> [What you have to do]: This exercise calls for the data below to be retyped exactly, minus any images.

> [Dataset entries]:
***

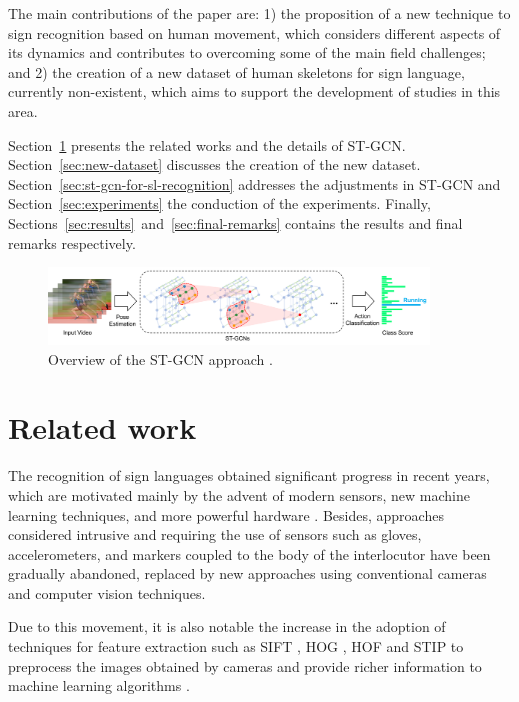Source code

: The main contributions of the paper are: 1) the proposition of a new technique to sign recognition based on human movement, which considers different aspects of its dynamics and contributes to overcoming some of the main field challenges; and 2) the creation of a new dataset of human skeletons for sign language, currently non-existent, which aims to support the development of studies in this area.

Section~\ref{sec:related-work} presents the related works and the details of ST-GCN. Section~\ref{sec:new-dataset} discusses the creation of the new dataset. Section~\ref{sec:st-gcn-for-sl-recognition} addresses the adjustments in ST-GCN and Section~\ref{sec:experiments} the conduction of the experiments. Finally, Sections~\ref{sec:results}~and~\ref{sec:final-remarks} contains the results and final remarks respectively.

\begin{figure}[!ht]
    \centering
    \includegraphics[width=0.9\textwidth]{images/st_gcn_workflow}
    \caption{Overview of the ST-GCN approach \cite[p. 3]{st-gcn-2018}.}
    \label{fig:st-gcn-workflow}
\end{figure}


\section{Related work}
\label{sec:related-work}

The recognition of sign languages obtained significant progress in recent years, which are motivated mainly by the advent of modern sensors, new machine learning techniques, and more powerful hardware \cite{recent-advances-dl-2017, recent-advances-sl-2013}. Besides, approaches considered intrusive and requiring the use of sensors such as gloves, accelerometers, and markers coupled to the body of the interlocutor have been gradually abandoned, replaced by new approaches using conventional cameras and computer vision techniques.

Due to this movement, it is also notable the increase in the adoption of techniques for feature extraction such as SIFT \cite{lowe-2004}, HOG \cite{dalal-2005}, HOF \cite{laptev-2008} and STIP \cite{laptev-2008} to preprocess the images obtained by cameras and provide richer information to machine learning algorithms \cite{lim-2016, shanta-2018}.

***

> [Answer to this task]:
Source code

: The main contributions of the paper are: 1) the proposition of a new technique to sign recognition based on human movement, which considers different aspects of its dynamics and contributes to overcoming some of the main field challenges; and 2) the creation of a new dataset of human skeletons for sign language, currently non-existent, which aims to support the development of studies in this area.

Section~\ref{sec:related-work} presents the related works and the details of ST-GCN. Section~\ref{sec:new-dataset} discusses the creation of the new dataset. Section~\ref{sec:st-gcn-for-sl-recognition} addresses the adjustments in ST-GCN and Section~\ref{sec:experiments} the conduction of the experiments. Finally, Sections~\ref{sec:results}~and~\ref{sec:final-remarks} contains the results and final remarks respectively.

\begin{figure}[!ht]
    \centering
    \includegraphics[width=0.9\textwidth]{images/st_gcn_workflow}
    \caption{Overview of the ST-GCN approach \cite[p. 3]{st-gcn-2018}.}
    \label{fig:st-gcn-workflow}
\end{figure}


\section{Related work}
\label{sec:related-work}

The recognition of sign languages obtained significant progress in recent years, which are motivated mainly by the advent of modern sensors, new machine learning techniques, and more powerful hardware \cite{recent-advances-dl-2017, recent-advances-sl-2013}. Besides, approaches considered intrusive and requiring the use of sensors such as gloves, accelerometers, and markers coupled to the body of the interlocutor have been gradually abandoned, replaced by new approaches using conventional cameras and computer vision techniques.

Due to this movement, it is also notable the increase in the adoption of techniques for feature extraction such as SIFT \cite{lowe-2004}, HOG \cite{dalal-2005}, HOF \cite{laptev-2008} and STIP \cite{laptev-2008} to preprocess the images obtained by cameras and provide richer information to machine learning algorithms \cite{lim-2016, shanta-2018}.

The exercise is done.